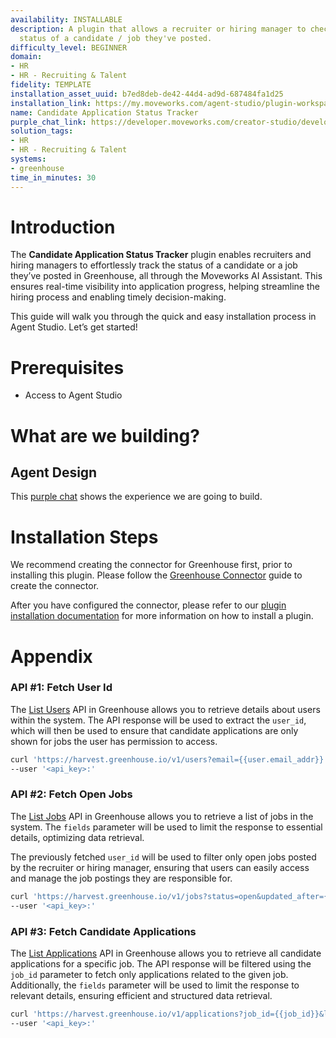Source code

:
```yaml
---
availability: INSTALLABLE
description: A plugin that allows a recruiter or hiring manager to check-in on the
  status of a candidate / job they've posted.
difficulty_level: BEGINNER
domain:
- HR
- HR - Recruiting & Talent
fidelity: TEMPLATE
installation_asset_uuid: b7ed8deb-de42-44d4-ad9d-687484fa1d25
installation_link: https://my.moveworks.com/agent-studio/plugin-workspace/plugins?externalAssetId=120d9bb9-3be2-4f76-8077-3563f4121bf7
name: Candidate Application Status Tracker
purple_chat_link: https://developer.moveworks.com/creator-studio/developer-tools/purple-chat/?conversation=%7B%22startTimestamp%22%3A%2211%3A43+AM%22%2C%22messages%22%3A%5B%7B%22parts%22%3A%5B%7B%22richText%22%3A%22Can+I+view+the+status+of+candidates+for+a+role+I+posted%3F%22%7D%5D%2C%22role%22%3A%22user%22%7D%2C%7B%22parts%22%3A%5B%7B%22reasoningSteps%22%3A%5B%7B%22richText%22%3A%22Checking+your+access+to+recruitment+tools%22%2C%22status%22%3A%22success%22%7D%2C%7B%22richText%22%3A%22Locating+candidates+for+your+role%22%2C%22status%22%3A%22success%22%7D%2C%7B%22richText%22%3A%22Gathering+the+latest+updates+on+candidate+statuses%22%2C%22status%22%3A%22pending%22%7D%5D%7D%2C%7B%22richText%22%3A%22Stay+informed+about+the+progress+of+candidates+through+the+recruitment+process+for+the+role+you%27ve+posted.%22%7D%2C%7B%22richText%22%3A%22Here+are+the+latest+updates%3A%3Cbr%3E%3Cb%3EJane+Doe%3A%3C%2Fb%3E+Interview+scheduled+for+06%2F15+-+%3Ci%3EEngineering+Manager%3C%2Fi%3E%3Cbr%3E%3Cb%3EJohn+Smith%3A%3C%2Fb%3E+Offer+extended+-+%3Ci%3EProduct+Designer%3C%2Fi%3E%3Cbr%3E%3Cb%3EAlice+Johnson%3A%3C%2Fb%3E+Awaiting+reference+check+-+%3Ci%3EMarketing+Specialist%3C%2Fi%3E%3Cbr%3E%3Cb%3EBob+Williams%3A%3C%2Fb%3E+Application+under+review+-+%3Ci%3ESoftware+Developer%3C%2Fi%3E%22%7D%2C%7B%22citations%22%3A%5B%7B%22citationTitle%22%3A%22Engineering+Manager%22%2C%22connectorName%22%3A%22greenhouse%22%7D%2C%7B%22citationTitle%22%3A%22Product+Designer%22%2C%22connectorName%22%3A%22greenhouse%22%7D%2C%7B%22citationTitle%22%3A%22Marketing+Specialist%22%2C%22connectorName%22%3A%22greenhouse%22%7D%2C%7B%22citationTitle%22%3A%22Software+Developer%22%2C%22connectorName%22%3A%22greenhouse%22%7D%5D%7D%5D%2C%22role%22%3A%22assistant%22%7D%5D%7D
solution_tags:
- HR
- HR - Recruiting & Talent
systems:
- greenhouse
time_in_minutes: 30
---
```


# Introduction

The **Candidate Application Status Tracker** plugin enables recruiters and hiring managers to effortlessly track the status of a candidate or a job they’ve posted in Greenhouse, all through the Moveworks AI Assistant. This ensures real-time visibility into application progress, helping streamline the hiring process and enabling timely decision-making.

This guide will walk you through the quick and easy installation process in Agent Studio. Let’s get started!

# Prerequisites

- Access to Agent Studio

# What are we building?

## Agent Design

This [purple chat](https://developer.moveworks.com/creator-studio/developer-tools/purple-chat/?conversation=%7B%22startTimestamp%22%3A%2211%3A43+AM%22%2C%22messages%22%3A%5B%7B%22parts%22%3A%5B%7B%22richText%22%3A%22Can+I+view+the+status+of+candidates+for+a+role+I+posted%3F%22%7D%5D%2C%22role%22%3A%22user%22%7D%2C%7B%22parts%22%3A%5B%7B%22reasoningSteps%22%3A%5B%7B%22richText%22%3A%22Checking+your+access+to+recruitment+tools%22%2C%22status%22%3A%22success%22%7D%2C%7B%22richText%22%3A%22Locating+candidates+for+your+role%22%2C%22status%22%3A%22success%22%7D%2C%7B%22richText%22%3A%22Gathering+the+latest+updates+on+candidate+statuses%22%2C%22status%22%3A%22pending%22%7D%5D%7D%2C%7B%22richText%22%3A%22Stay+informed+about+the+progress+of+candidates+through+the+recruitment+process+for+the+role+you%27ve+posted.%22%7D%2C%7B%22richText%22%3A%22Here+are+the+latest+updates%3A%3Cbr%3E%3Cb%3EJane+Doe%3A%3C%2Fb%3E+Interview+scheduled+for+06%2F15+-+%3Ci%3EEngineering+Manager%3C%2Fi%3E%3Cbr%3E%3Cb%3EJohn+Smith%3A%3C%2Fb%3E+Offer+extended+-+%3Ci%3EProduct+Designer%3C%2Fi%3E%3Cbr%3E%3Cb%3EAlice+Johnson%3A%3C%2Fb%3E+Awaiting+reference+check+-+%3Ci%3EMarketing+Specialist%3C%2Fi%3E%3Cbr%3E%3Cb%3EBob+Williams%3A%3C%2Fb%3E+Application+under+review+-+%3Ci%3ESoftware+Developer%3C%2Fi%3E%22%7D%2C%7B%22citations%22%3A%5B%7B%22citationTitle%22%3A%22Engineering+Manager%22%2C%22connectorName%22%3A%22greenhouse%22%7D%2C%7B%22citationTitle%22%3A%22Product+Designer%22%2C%22connectorName%22%3A%22greenhouse%22%7D%2C%7B%22citationTitle%22%3A%22Marketing+Specialist%22%2C%22connectorName%22%3A%22greenhouse%22%7D%2C%7B%22citationTitle%22%3A%22Software+Developer%22%2C%22connectorName%22%3A%22greenhouse%22%7D%5D%7D%5D%2C%22role%22%3A%22assistant%22%7D%5D%7D) shows the experience we are going to build.

# Installation Steps

We recommend creating the connector for Greenhouse first, prior to installing this plugin. Please follow the [Greenhouse Connector](https://developer.moveworks.com/creator-studio/resources/connector?id=greenhouse) guide to create the connector.

After you have configured the connector, please refer to our [plugin installation documentation](https://help.moveworks.com/docs/ai-agent-marketplace-installation) for more information on how to install a plugin. 

# Appendix

### API #1: Fetch User Id

The [List Users](https://developers.greenhouse.io/harvest.html?shell#get-list-users) API in Greenhouse allows you to retrieve details about users within the system. The API response will be used to extract the `user_id`, which will then be used to ensure that candidate applications are only shown for jobs the user has permission to access.

```bash
curl 'https://harvest.greenhouse.io/v1/users?email={{user.email_addr}}'
--user '<api_key>:'
```

### API #2: Fetch Open Jobs

The [List Jobs](https://developers.greenhouse.io/harvest.html?shell#get-list-jobs) API in Greenhouse allows you to retrieve a list of jobs in the system. The `fields` parameter will be used to limit the response to essential details, optimizing data retrieval.

The previously fetched `user_id` will be used to filter only open jobs posted by the recruiter or hiring manager, ensuring that users can easily access and manage the job postings they are responsible for.

```bash
curl 'https://harvest.greenhouse.io/v1/jobs?status=open&updated_after={{updated_after}}'
--user '<api_key>:'
```

### API #3: Fetch Candidate Applications

The [List Applications](https://developers.greenhouse.io/harvest.html?shell#get-list-applications) API in Greenhouse allows you to retrieve all candidate applications for a specific job. The API response will be filtered using the `job_id` parameter to fetch only applications related to the given job. Additionally, the `fields` parameter will be used to limit the response to relevant details, ensuring efficient and structured data retrieval.

```bash
curl 'https://harvest.greenhouse.io/v1/applications?job_id={{job_id}}&last_activity_after={{last_activity_after}}'
--user '<api_key>:'
```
════════════════════
▸ REQUIRED ACTION: The reply must consist of the complete listing, reproduced exactly, with no images.

▸ EXERCISE ANSWER:
Source code

:
```yaml
---
availability: INSTALLABLE
description: A plugin that allows a recruiter or hiring manager to check-in on the
  status of a candidate / job they've posted.
difficulty_level: BEGINNER
domain:
- HR
- HR - Recruiting & Talent
fidelity: TEMPLATE
installation_asset_uuid: b7ed8deb-de42-44d4-ad9d-687484fa1d25
installation_link: https://my.moveworks.com/agent-studio/plugin-workspace/plugins?externalAssetId=120d9bb9-3be2-4f76-8077-3563f4121bf7
name: Candidate Application Status Tracker
purple_chat_link: https://developer.moveworks.com/creator-studio/developer-tools/purple-chat/?conversation=%7B%22startTimestamp%22%3A%2211%3A43+AM%22%2C%22messages%22%3A%5B%7B%22parts%22%3A%5B%7B%22richText%22%3A%22Can+I+view+the+status+of+candidates+for+a+role+I+posted%3F%22%7D%5D%2C%22role%22%3A%22user%22%7D%2C%7B%22parts%22%3A%5B%7B%22reasoningSteps%22%3A%5B%7B%22richText%22%3A%22Checking+your+access+to+recruitment+tools%22%2C%22status%22%3A%22success%22%7D%2C%7B%22richText%22%3A%22Locating+candidates+for+your+role%22%2C%22status%22%3A%22success%22%7D%2C%7B%22richText%22%3A%22Gathering+the+latest+updates+on+candidate+statuses%22%2C%22status%22%3A%22pending%22%7D%5D%7D%2C%7B%22richText%22%3A%22Stay+informed+about+the+progress+of+candidates+through+the+recruitment+process+for+the+role+you%27ve+posted.%22%7D%2C%7B%22richText%22%3A%22Here+are+the+latest+updates%3A%3Cbr%3E%3Cb%3EJane+Doe%3A%3C%2Fb%3E+Interview+scheduled+for+06%2F15+-+%3Ci%3EEngineering+Manager%3C%2Fi%3E%3Cbr%3E%3Cb%3EJohn+Smith%3A%3C%2Fb%3E+Offer+extended+-+%3Ci%3EProduct+Designer%3C%2Fi%3E%3Cbr%3E%3Cb%3EAlice+Johnson%3A%3C%2Fb%3E+Awaiting+reference+check+-+%3Ci%3EMarketing+Specialist%3C%2Fi%3E%3Cbr%3E%3Cb%3EBob+Williams%3A%3C%2Fb%3E+Application+under+review+-+%3Ci%3ESoftware+Developer%3C%2Fi%3E%22%7D%2C%7B%22citations%22%3A%5B%7B%22citationTitle%22%3A%22Engineering+Manager%22%2C%22connectorName%22%3A%22greenhouse%22%7D%2C%7B%22citationTitle%22%3A%22Product+Designer%22%2C%22connectorName%22%3A%22greenhouse%22%7D%2C%7B%22citationTitle%22%3A%22Marketing+Specialist%22%2C%22connectorName%22%3A%22greenhouse%22%7D%2C%7B%22citationTitle%22%3A%22Software+Developer%22%2C%22connectorName%22%3A%22greenhouse%22%7D%5D%7D%5D%2C%22role%22%3A%22assistant%22%7D%5D%7D
solution_tags:
- HR
- HR - Recruiting & Talent
systems:
- greenhouse
time_in_minutes: 30
---
```


# Introduction

The **Candidate Application Status Tracker** plugin enables recruiters and hiring managers to effortlessly track the status of a candidate or a job they’ve posted in Greenhouse, all through the Moveworks AI Assistant. This ensures real-time visibility into application progress, helping streamline the hiring process and enabling timely decision-making.

This guide will walk you through the quick and easy installation process in Agent Studio. Let’s get started!

# Prerequisites

- Access to Agent Studio

# What are we building?

## Agent Design

This [purple chat](https://developer.moveworks.com/creator-studio/developer-tools/purple-chat/?conversation=%7B%22startTimestamp%22%3A%2211%3A43+AM%22%2C%22messages%22%3A%5B%7B%22parts%22%3A%5B%7B%22richText%22%3A%22Can+I+view+the+status+of+candidates+for+a+role+I+posted%3F%22%7D%5D%2C%22role%22%3A%22user%22%7D%2C%7B%22parts%22%3A%5B%7B%22reasoningSteps%22%3A%5B%7B%22richText%22%3A%22Checking+your+access+to+recruitment+tools%22%2C%22status%22%3A%22success%22%7D%2C%7B%22richText%22%3A%22Locating+candidates+for+your+role%22%2C%22status%22%3A%22success%22%7D%2C%7B%22richText%22%3A%22Gathering+the+latest+updates+on+candidate+statuses%22%2C%22status%22%3A%22pending%22%7D%5D%7D%2C%7B%22richText%22%3A%22Stay+informed+about+the+progress+of+candidates+through+the+recruitment+process+for+the+role+you%27ve+posted.%22%7D%2C%7B%22richText%22%3A%22Here+are+the+latest+updates%3A%3Cbr%3E%3Cb%3EJane+Doe%3A%3C%2Fb%3E+Interview+scheduled+for+06%2F15+-+%3Ci%3EEngineering+Manager%3C%2Fi%3E%3Cbr%3E%3Cb%3EJohn+Smith%3A%3C%2Fb%3E+Offer+extended+-+%3Ci%3EProduct+Designer%3C%2Fi%3E%3Cbr%3E%3Cb%3EAlice+Johnson%3A%3C%2Fb%3E+Awaiting+reference+check+-+%3Ci%3EMarketing+Specialist%3C%2Fi%3E%3Cbr%3E%3Cb%3EBob+Williams%3A%3C%2Fb%3E+Application+under+review+-+%3Ci%3ESoftware+Developer%3C%2Fi%3E%22%7D%2C%7B%22citations%22%3A%5B%7B%22citationTitle%22%3A%22Engineering+Manager%22%2C%22connectorName%22%3A%22greenhouse%22%7D%2C%7B%22citationTitle%22%3A%22Product+Designer%22%2C%22connectorName%22%3A%22greenhouse%22%7D%2C%7B%22citationTitle%22%3A%22Marketing+Specialist%22%2C%22connectorName%22%3A%22greenhouse%22%7D%2C%7B%22citationTitle%22%3A%22Software+Developer%22%2C%22connectorName%22%3A%22greenhouse%22%7D%5D%7D%5D%2C%22role%22%3A%22assistant%22%7D%5D%7D) shows the experience we are going to build.

# Installation Steps

We recommend creating the connector for Greenhouse first, prior to installing this plugin. Please follow the [Greenhouse Connector](https://developer.moveworks.com/creator-studio/resources/connector?id=greenhouse) guide to create the connector.

After you have configured the connector, please refer to our [plugin installation documentation](https://help.moveworks.com/docs/ai-agent-marketplace-installation) for more information on how to install a plugin. 

# Appendix

### API #1: Fetch User Id

The [List Users](https://developers.greenhouse.io/harvest.html?shell#get-list-users) API in Greenhouse allows you to retrieve details about users within the system. The API response will be used to extract the `user_id`, which will then be used to ensure that candidate applications are only shown for jobs the user has permission to access.

```bash
curl 'https://harvest.greenhouse.io/v1/users?email={{user.email_addr}}'
--user '<api_key>:'
```

### API #2: Fetch Open Jobs

The [List Jobs](https://developers.greenhouse.io/harvest.html?shell#get-list-jobs) API in Greenhouse allows you to retrieve a list of jobs in the system. The `fields` parameter will be used to limit the response to essential details, optimizing data retrieval.

The previously fetched `user_id` will be used to filter only open jobs posted by the recruiter or hiring manager, ensuring that users can easily access and manage the job postings they are responsible for.

```bash
curl 'https://harvest.greenhouse.io/v1/jobs?status=open&updated_after={{updated_after}}'
--user '<api_key>:'
```

### API #3: Fetch Candidate Applications

The [List Applications](https://developers.greenhouse.io/harvest.html?shell#get-list-applications) API in Greenhouse allows you to retrieve all candidate applications for a specific job. The API response will be filtered using the `job_id` parameter to fetch only applications related to the given job. Additionally, the `fields` parameter will be used to limit the response to relevant details, ensuring efficient and structured data retrieval.

```bash
curl 'https://harvest.greenhouse.io/v1/applications?job_id={{job_id}}&last_activity_after={{last_activity_after}}'
--user '<api_key>:'
```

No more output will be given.